If you are interested in teaching next year at a Boston high school just coming out of turnaround, with an excellent, fairly green faculty, inventing ways to accelerate children who may be several years behind up to deep understanding and creative application of secondary mathematics, write to me for more info (dangoldner, gmail).

Stuff I don’t know how to do, I don’t want to do.

-A generally productive student, explaining why she hadn’t even looked at today’s classwork.

Just after I pushed “publish” on the last post, I realized what I really wanted to say.

In our system, once you’re over four feet tall, it’s not okay to be a beginner at math. It’s not okay to come late to the party. There’s what seniors in high school should know, and if you don’t know that, then you’re behind. And if you’re my students, you’re not just behind, you’re the Achievement Gap.
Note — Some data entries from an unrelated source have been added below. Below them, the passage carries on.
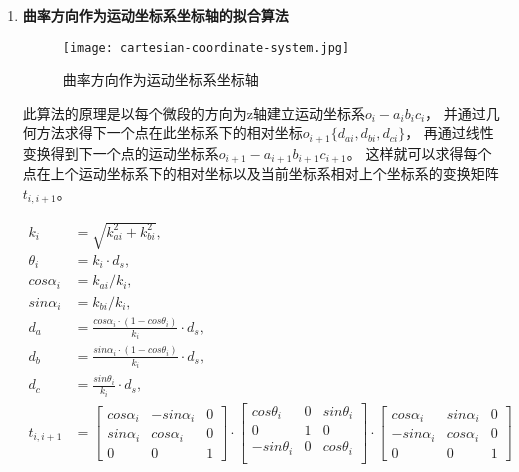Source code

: \begin{enumerate}[label=(\Alph*)]
    \item \textbf{曲率方向作为运动坐标系坐标轴的拟合算法} \\
    \FloatBarrier
    \begin{figure}
    \centering
    \texttt{[image: cartesian-coordinate-system.jpg]}
    \caption{曲率方向作为运动坐标系坐标轴\cite{用于光纤光栅曲线重建算法的坐标点拟合}}
    \end{figure}
    \FloatBarrier

    此算法的原理是以每个微段的方向为z轴建立运动坐标系$o_i-a_ib_ic_i$，
    并通过几何方法求得下一个点在此坐标系下的相对坐标\cite{3d-shape-display}$o_{i+1} \{d_{ai}, d_{bi}, d_{ci}\}$，
    再通过线性变换得到下一个点的运动坐标系\cite{three-dimensional-curve}$o_{i+1}-a_{i+1}b_{i+1} c_{i+1}$。
    这样就可以求得每个点在上个运动坐标系下的相对坐标以及当前坐标系相对上个坐标系的变换矩阵$t_{i, i+1}$。

    \begin{align}
        k_i &= \sqrt{k_{ai} ^ 2 + k_{bi} ^ 2}, \\
        \theta_i &= k_i \cdot d_s, \\
        cos\alpha_i &= k_{ai} / k_i, \\
        sin\alpha_i &= k_{bi} / k_i, \\
        d_a &= \frac{cos\alpha_i \cdot (1 - cos\theta_i)}{k_i} \cdot d_s, \\
        d_b &= \frac{sin\alpha_i \cdot (1 - cos\theta_i)}{k_i} \cdot d_s, \\
        d_c &= \frac{sin\theta_i}{k_i} \cdot d_s, \\
        t_{i, i+1} &= \left[
            \begin{matrix}
                cos \alpha_i & -sin \alpha_i & 0 \\
                sin \alpha_i & cos \alpha_i & 0 \\
                0 & 0 & 1
            \end{matrix}
            \right]
            \cdot
            \left[
            \begin{matrix}
                cos \theta_i & 0 & sin \theta_i \\
                0 & 1 & 0 \\
                -sin \theta_i & 0 & cos \theta_i \\
            \end{matrix}
            \right]
            \cdot
            \left[
            \begin{matrix}
                cos \alpha_i & sin \alpha_i & 0 \\
                -sin \alpha_i & cos \alpha_i & 0 \\
                0 & 0 & 1
            \end{matrix}
            \right] \label{alg:reconstruction}
    \end{align}


\end{enumerate}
And it’s not okay. Because students who are on track in math and who score well have more choices and get more encouragement and support. They do. So the ones that don’t, don’t get the same shot. Whatever the causes of that, there are not good reasons for that.

At the same time, it has to be okay. It has to be okay, in my room, to be where you are, and to take your time thinking about the things that interest and challenge you now, at whatever level of intuition you’ve developed. Because for me to hand you everything you should have by now and expect you to carry it forward without dropping it, just doesn’t work. If you’re a beginner, why would you want to be involved in anything where you are not welcome to be a beginner?

Me: What does the square root of 5 mean?
Sophomore 1: A number times itself that equals 5.
M: So what’s \sqrt{5}\sqrt{5}?
S1: [Reaches for calculator, evaluates \sqrt{5}, then types 2.3*2.3] 5.29?

Me: What does the square root of 5 mean?
Sophomore 2: A number that if you times it by itself it equals 5.
M: So what’s this? [writing: \sqrt{5}\sqrt{5}]
S2: [Helpless look, grin] 2? 2.5?

And three more today that are similar. When I hold their hand through \sqrt{4}\sqrt{4} they seem to get it, but I think they’ve just memorized the visual pattern that \sqrt{x}\sqrt{x}=x with no connection to the definition they just gave me.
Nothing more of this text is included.